The spatial depiction of the annual trend of the GWSA (Fig. 5c) indicates that during the last 18 years, almost all the WAB has suffered from groundwater depletion with the maximum depletion rates of -9.2 mm/year mainly in the eastern areas, which include the eastern parts of the BMB and GB basins. The annual trend map also suggests that in small proportions of the southern BMB and western GB basins, the GWSA shows an increasing trend, which reaches + 5.8 mm/year.

The volumetric trends of the variations of GWSA over each basin (Table 2) were calculated by taking the number of pixels and the underlying area of each basin into account. The results reveal that the groundwater aquifer in the WAB has lost about 2.57 km3 of its storage during the last 18 years. The BMB and GB turned out to be the most critical basins in terms of total groundwater depletion (0.97 km3). The total depletion in the KMB, on the other hand, is the least (0.29 km3) among the basins.

3.6 Temporal Associations Between the TWSA and Drought Indices

To relate the water storage fluctuations of the study area to the climate of the region, the interactions between drought indices (SPI, SPEI, and scPDSI) and the variations of the TWSA over the WAB were investigated at various timescales. The SPI values were calculated based on the in-situ precipitation records. The SPEI and scPDSI, on the other hand, were retrieved from the gridded data repository, which provides global distribution of the SPEI and scPDSI values (Table 1).

According to the results, the basin-wise variations of TWSA are better correlated with the SPEI than the scPDSI and SPI at a monthly timescale. The monthly correlation between the zonal TWSA and SPEI is 0.4 over the NAB and the GB, 0.45 over the KMB, and 0.46 over the BMB. The monthly variations of the TWSA turn out to be in lower agreement with the SPI over all the basins with a correlation of 0.38 over the NAB and the KMB, 0.41 over the GB, and 0.43 over the BMB.

According to the annual time series, the annual variations of the drought indices show higher correlations with the fluctuations of the TWSA over the basins. The best correlation (0.71) for the annual TWSA with the SPEI and scPDSI is seen over the BMB. While the annual associations between the SPEI, scPDSI and the TWSA over the GB are the least among the basins, the variations of the TWSA over the GB show the highest correlation (0.71) with the annual SPI. The monthly and annual association graphs are given in Figs. SM4 and SM5, respectively, in the Supplementary Material.

4 Discussions

4.1 RFML Downscaling

The RFML demonstrated a good performance in simulating the finer resolution of TWSA and GWSA over the study area. Higher associations between the downscaled TWSA and the GRACE-TWSA have been found by several researchers in different study areas (e.g.,Milewski et al. 2019; Rahaman et al. 2019). The RFML algorithm works based on the statistical relationships between the independent and the dependent input variables. Therefore, the accuracy of the input variables is a critical issue regarding the reliability and uncertainty of the downscaled values. The GLDAS has been a leading data model used for downscaling the GRACE data. The FLDAS model makes use of better and more accurate simulations of different hydrometeorological variables at a higher resolution than GLDAS (Shahzaman et al. 2021). The downscaling task in this study is based on the FLDAS simulations and the results confirm a good potentiality for the FLDAS model to be integrated into the RFML for GRACE downscaling purposes.
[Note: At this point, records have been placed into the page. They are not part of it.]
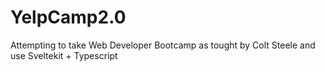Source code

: # YelpCamp2.0
Attempting to take Web Developer Bootcamp as tought by Colt Steele and use Sveltekit + Typescript
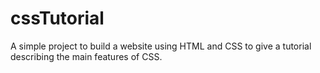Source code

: # cssTutorial

A simple project to build a website using HTML and CSS to give a tutorial describing the main features of CSS.
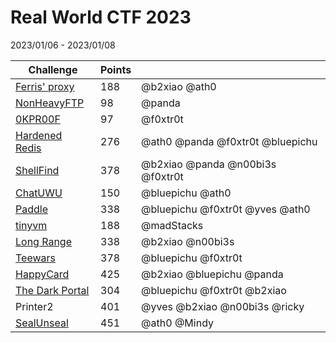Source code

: # Real World CTF 2023

2023/01/06 - 2023/01/08

| Challenge                               | Points |                                  |
|-----------------------------------------|--------|----------------------------------|
| [Ferris' proxy](./rev_ferrisproxy/)     | 188    | @b2xiao @ath0                    |
| [NonHeavyFTP](./pwn_nonheavyftp)        | 98     | @panda                           |
| [0KPR00F](./crypto_0KPR00F/)            | 97     | @f0xtr0t                         |
| [Hardened Redis](./pwn_hardenedredis/)  | 276    | @ath0 @panda @f0xtr0t @bluepichu |
| [ShellFind](./pwn_shellfind/)           | 378    | @b2xiao @panda @n00bi3s @f0xtr0t |
| [ChatUWU](./web_chatuwu/)               | 150    | @bluepichu @ath0                 |
| [Paddle](./pwn_paddle/)                 | 338    | @bluepichu @f0xtr0t @yves @ath0  |
| [tinyvm](./pwn_tinyvm/)                 | 188    | @madStacks                       |
| [Long Range](./misc_longrange/)         | 338    | @b2xiao @n00bi3s                 |
| [Teewars](./pwn_teewars/)               | 378    | @bluepichu @f0xtr0t              |
| [HappyCard](./pwn_happycard/)           | 425    | @b2xiao @bluepichu @panda        |
| [The Dark Portal](./web_thedarkportal/) | 304    | @bluepichu @f0xtr0t @b2xiao      |
| Printer2                                | 401    | @yves @b2xiao @n00bi3s @ricky    |
| [SealUnseal](./pwn_sealunseal/)         | 451    | @ath0 @Mindy                     |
The RFML sensitivity results revealed more contribution of precipitation and surface elevation to the RFML predicting over the study area. The highest weight of precipitation in the process of predicting GRACE-TWSA has also been reported by Ali et al. (2021). It can be ascribed to the determining role of precipitation in the variations of different hydrological components, especially the total water storage (Khorrami and Gunduz 2021a). The surface topographic elevation is the second most effective parameter for the RFML model. This can be ascribed to the role that the diverse surface topography of the country plays in the variations of different hydrometeorological variables over Türkiye. Especially the orographic effects (Ding et al. 2014) of the surface elevation on the climatic parameters such as precipitation and temperature are probably a controlling factor for the RFML-based model predicting the GRACE TWSA over the study area. Rahaman et al. (2019) also reported a significant role of surface elevation in predicting the GRACE data over the United States.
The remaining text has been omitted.